Archaeologist Scott Stripling, director of excavations in Tel Shiloh and provost at The Bible Seminary in Texas, alluded to this anti-Bible bias in academia in a June 2019 interview with Eve Harrow. In the interview, Stripling explained that “much of Israeli archaeology has become totally secular.”
Stripling recalled a lecture he delivered some years ago at the Hebrew University of Jerusalem in which he discussed the Bible and archaeology. He was speaking to Ph.D. students, all of whom “loved what I was talking about.” Following the lecture, the students told Stripling that he was the “first [lecturer] all year to use the Bible.”
While Dr. Stripling praised the work of Hebrew University, he also said that it was “sad” and “tragic” to see that the Bible was no longer being consulted or featured in its archaeological program. “It is tragic, to have that level of anti-biblical bias,” he said. Stripling said that while not everyone in the community had this anti-Bible view, it was still a “general trend” at the institutions.

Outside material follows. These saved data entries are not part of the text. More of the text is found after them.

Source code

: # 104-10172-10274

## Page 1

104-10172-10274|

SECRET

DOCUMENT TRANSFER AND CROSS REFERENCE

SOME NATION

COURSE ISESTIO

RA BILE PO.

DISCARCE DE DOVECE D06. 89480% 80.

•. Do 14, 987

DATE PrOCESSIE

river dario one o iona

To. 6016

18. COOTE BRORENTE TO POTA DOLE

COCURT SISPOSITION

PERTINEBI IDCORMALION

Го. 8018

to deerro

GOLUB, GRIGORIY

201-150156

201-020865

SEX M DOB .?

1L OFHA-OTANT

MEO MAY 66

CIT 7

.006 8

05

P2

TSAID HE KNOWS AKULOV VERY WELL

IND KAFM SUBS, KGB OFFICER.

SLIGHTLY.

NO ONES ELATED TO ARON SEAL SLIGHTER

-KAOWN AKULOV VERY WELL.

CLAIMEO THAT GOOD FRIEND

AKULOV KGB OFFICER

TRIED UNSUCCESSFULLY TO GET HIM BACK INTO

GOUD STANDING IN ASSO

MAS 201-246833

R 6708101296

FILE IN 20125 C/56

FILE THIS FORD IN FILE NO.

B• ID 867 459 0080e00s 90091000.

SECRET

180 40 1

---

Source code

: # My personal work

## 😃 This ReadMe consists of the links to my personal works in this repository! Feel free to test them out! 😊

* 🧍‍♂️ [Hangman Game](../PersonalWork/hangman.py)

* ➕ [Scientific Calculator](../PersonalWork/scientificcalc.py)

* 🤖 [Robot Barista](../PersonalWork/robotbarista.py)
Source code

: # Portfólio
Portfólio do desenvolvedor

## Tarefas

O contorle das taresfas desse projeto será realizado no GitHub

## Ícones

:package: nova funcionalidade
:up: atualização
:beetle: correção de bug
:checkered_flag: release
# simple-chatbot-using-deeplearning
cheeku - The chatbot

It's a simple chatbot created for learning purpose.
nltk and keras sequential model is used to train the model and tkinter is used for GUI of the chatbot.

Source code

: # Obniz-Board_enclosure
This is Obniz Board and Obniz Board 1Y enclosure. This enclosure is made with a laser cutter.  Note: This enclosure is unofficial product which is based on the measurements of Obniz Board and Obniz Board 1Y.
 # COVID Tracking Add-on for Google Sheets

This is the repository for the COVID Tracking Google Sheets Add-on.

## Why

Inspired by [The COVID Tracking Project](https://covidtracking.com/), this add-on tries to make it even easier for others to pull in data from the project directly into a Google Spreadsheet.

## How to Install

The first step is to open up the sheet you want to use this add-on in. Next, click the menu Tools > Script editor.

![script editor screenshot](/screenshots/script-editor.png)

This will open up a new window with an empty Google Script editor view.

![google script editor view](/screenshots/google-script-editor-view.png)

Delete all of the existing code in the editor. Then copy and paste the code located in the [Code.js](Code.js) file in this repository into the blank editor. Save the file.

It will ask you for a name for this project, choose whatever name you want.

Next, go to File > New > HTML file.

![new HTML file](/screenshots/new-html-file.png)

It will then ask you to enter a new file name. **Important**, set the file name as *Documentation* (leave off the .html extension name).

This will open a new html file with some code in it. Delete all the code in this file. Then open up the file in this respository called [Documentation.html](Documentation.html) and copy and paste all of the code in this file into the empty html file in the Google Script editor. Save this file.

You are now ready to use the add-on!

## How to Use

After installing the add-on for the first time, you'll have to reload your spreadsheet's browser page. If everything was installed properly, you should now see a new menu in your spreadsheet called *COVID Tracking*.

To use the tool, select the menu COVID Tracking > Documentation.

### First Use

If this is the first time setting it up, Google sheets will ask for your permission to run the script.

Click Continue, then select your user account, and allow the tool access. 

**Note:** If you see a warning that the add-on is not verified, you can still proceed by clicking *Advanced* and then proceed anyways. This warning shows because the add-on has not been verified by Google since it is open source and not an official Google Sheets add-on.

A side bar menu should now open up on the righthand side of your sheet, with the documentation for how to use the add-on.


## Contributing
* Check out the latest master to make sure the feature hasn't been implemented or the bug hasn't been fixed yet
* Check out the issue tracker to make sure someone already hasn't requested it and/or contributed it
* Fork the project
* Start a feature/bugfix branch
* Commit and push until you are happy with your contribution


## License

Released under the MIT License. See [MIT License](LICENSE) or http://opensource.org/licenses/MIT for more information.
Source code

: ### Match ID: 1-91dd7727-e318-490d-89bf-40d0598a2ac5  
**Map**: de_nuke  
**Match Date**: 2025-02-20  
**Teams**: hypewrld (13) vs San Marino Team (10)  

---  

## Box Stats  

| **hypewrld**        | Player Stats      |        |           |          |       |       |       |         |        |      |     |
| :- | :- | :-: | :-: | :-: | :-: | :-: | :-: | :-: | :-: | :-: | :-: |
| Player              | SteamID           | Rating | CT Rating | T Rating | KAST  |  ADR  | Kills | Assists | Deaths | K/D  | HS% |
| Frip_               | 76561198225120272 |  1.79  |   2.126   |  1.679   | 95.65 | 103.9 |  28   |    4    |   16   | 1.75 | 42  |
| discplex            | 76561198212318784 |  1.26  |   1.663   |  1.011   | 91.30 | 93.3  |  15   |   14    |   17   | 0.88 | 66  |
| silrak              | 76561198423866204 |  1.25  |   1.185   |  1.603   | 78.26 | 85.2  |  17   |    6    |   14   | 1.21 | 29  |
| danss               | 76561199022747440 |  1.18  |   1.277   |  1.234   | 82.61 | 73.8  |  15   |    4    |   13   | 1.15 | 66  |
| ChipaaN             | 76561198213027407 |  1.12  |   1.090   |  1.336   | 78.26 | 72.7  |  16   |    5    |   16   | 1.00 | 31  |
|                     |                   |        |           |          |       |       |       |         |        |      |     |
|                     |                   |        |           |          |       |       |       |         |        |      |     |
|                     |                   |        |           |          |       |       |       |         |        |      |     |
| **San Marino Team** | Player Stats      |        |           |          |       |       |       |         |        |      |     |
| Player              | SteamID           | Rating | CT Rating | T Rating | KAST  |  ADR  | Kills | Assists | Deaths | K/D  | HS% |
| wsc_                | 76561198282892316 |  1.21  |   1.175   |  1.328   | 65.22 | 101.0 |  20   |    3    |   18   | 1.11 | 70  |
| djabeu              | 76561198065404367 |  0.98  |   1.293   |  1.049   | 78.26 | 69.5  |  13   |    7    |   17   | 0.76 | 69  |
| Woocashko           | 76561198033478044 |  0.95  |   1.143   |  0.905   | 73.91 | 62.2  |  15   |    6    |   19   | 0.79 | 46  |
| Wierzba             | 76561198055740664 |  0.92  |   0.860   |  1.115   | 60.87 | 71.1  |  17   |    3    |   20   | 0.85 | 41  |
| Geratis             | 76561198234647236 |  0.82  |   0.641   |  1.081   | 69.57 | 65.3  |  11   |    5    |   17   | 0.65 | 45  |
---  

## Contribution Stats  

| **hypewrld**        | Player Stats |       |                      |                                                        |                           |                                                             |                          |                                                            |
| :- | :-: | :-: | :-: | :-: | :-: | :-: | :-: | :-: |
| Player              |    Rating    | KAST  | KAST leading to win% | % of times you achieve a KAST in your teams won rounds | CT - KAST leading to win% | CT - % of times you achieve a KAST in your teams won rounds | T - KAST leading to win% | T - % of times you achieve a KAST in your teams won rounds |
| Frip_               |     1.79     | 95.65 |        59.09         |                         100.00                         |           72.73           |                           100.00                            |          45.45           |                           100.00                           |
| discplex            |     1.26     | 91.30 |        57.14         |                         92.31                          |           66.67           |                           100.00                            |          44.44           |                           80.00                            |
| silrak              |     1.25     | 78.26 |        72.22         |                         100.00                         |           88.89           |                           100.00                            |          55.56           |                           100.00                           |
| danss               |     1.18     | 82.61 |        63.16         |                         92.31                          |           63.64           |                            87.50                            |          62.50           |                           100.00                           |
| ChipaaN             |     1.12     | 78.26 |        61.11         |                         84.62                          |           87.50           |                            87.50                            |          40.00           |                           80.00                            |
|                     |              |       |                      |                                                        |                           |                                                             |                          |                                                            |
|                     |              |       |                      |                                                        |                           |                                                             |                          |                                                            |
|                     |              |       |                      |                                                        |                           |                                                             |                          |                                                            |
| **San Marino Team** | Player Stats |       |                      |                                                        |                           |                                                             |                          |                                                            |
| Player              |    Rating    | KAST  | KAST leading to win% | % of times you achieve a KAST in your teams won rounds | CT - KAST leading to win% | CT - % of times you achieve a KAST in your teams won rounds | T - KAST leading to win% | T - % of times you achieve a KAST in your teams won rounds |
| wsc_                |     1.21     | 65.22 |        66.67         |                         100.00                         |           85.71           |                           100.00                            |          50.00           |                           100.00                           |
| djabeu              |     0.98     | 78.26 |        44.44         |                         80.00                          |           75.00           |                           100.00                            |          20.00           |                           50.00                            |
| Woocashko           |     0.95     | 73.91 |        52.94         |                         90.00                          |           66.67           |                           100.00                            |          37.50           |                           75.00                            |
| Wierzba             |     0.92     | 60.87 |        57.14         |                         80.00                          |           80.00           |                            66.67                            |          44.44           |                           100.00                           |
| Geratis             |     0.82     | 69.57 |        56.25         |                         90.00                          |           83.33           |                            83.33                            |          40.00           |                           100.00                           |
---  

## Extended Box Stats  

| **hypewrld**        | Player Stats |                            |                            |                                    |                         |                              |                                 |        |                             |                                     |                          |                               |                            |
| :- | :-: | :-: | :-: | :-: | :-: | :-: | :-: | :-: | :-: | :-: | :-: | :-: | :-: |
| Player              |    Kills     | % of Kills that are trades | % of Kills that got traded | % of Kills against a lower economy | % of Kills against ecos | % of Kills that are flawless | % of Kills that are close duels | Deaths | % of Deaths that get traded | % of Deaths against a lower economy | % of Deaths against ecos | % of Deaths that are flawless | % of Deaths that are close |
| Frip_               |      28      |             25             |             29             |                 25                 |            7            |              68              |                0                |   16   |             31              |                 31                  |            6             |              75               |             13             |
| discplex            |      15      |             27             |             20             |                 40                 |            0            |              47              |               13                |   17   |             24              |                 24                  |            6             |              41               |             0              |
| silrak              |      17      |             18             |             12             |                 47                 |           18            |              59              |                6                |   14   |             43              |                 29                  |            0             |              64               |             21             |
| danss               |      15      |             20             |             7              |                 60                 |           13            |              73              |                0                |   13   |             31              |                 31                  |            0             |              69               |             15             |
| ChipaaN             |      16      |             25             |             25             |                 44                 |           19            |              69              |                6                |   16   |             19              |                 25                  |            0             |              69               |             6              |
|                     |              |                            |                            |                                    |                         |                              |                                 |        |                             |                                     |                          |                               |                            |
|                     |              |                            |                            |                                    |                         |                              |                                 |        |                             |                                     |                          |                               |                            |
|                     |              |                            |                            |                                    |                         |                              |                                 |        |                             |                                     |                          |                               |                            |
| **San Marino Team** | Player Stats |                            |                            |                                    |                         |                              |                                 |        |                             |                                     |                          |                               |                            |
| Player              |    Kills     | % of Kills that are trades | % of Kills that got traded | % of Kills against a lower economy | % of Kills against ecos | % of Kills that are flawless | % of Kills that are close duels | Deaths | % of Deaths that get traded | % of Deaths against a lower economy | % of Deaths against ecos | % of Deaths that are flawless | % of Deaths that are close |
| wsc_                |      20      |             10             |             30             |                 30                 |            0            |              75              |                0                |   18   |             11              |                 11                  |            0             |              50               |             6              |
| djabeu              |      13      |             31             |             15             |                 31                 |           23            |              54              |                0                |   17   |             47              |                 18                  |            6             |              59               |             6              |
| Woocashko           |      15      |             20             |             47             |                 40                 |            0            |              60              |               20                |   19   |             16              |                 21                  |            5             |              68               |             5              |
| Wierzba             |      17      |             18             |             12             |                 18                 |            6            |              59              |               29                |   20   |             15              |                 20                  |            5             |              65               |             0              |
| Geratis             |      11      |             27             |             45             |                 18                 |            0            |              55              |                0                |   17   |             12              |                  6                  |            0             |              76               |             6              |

When it comes to archaeology, Hebrew University of Jerusalem is easily Israel’s most “conservative” university. The university was once the world’s leading establishment for biblical archaeology. The late Prof. Benjamin Mazar, a former Hebrew University president, is known worldwide as the “dean of biblical archaeologists.” Now, however, anti-Bible sentiment is even more virulent across virtually all of Israel’s institutions of higher learning.
But why does all this matter? What does the Hebrew Bible, an antiquated religious document, have to do with science? Doesn’t the term “biblical archaeology” itself carry an unscientific, preconceived bias? What is biblical archaeology, and is it really that important to the Jewish state today?
Countering the ‘Enlightening’
Even the definition of “biblical archaeology” is somewhat vague. To some, it is simply the excavation of a site or material within Israel, dating to a biblical time period. More properly, biblical archaeology is the practice of archaeology in consultation with the Bible. This might include selecting a site based on the biblical record, or interpreting discoveries in the context of biblical information. Today in Israel, the former method is typically espoused—“biblical” archaeology, only in the sense of a biblical setting and dating. This, of course, is a far cry from what biblical archaeology once was, and what it was designed to be.
Biblical archaeology primarily began as a field of study in the 19th century. The Bible at that time was still a widely respected book, even among scholarly circles. At the start of the century, the assumption of biblical accuracy was actually taken for granted by a great number of Western academics. But as the century progressed, ideas in academia began changing. One of the key areas was the study of origins—in particular, the development of the theory of evolution.
The landmark moment came in 1859, when Charles R. Darwin published On the Origin of Species. This and other evolutionary research highlighted a divide in the scholarly community. Before long, there were two general camps: those who continued to respect the authenticity and usefulness of the biblical account to some degree or other, and those who considered the Hebrew Bible as fable and a hindrance to the purely secular method of science based solely on human reason.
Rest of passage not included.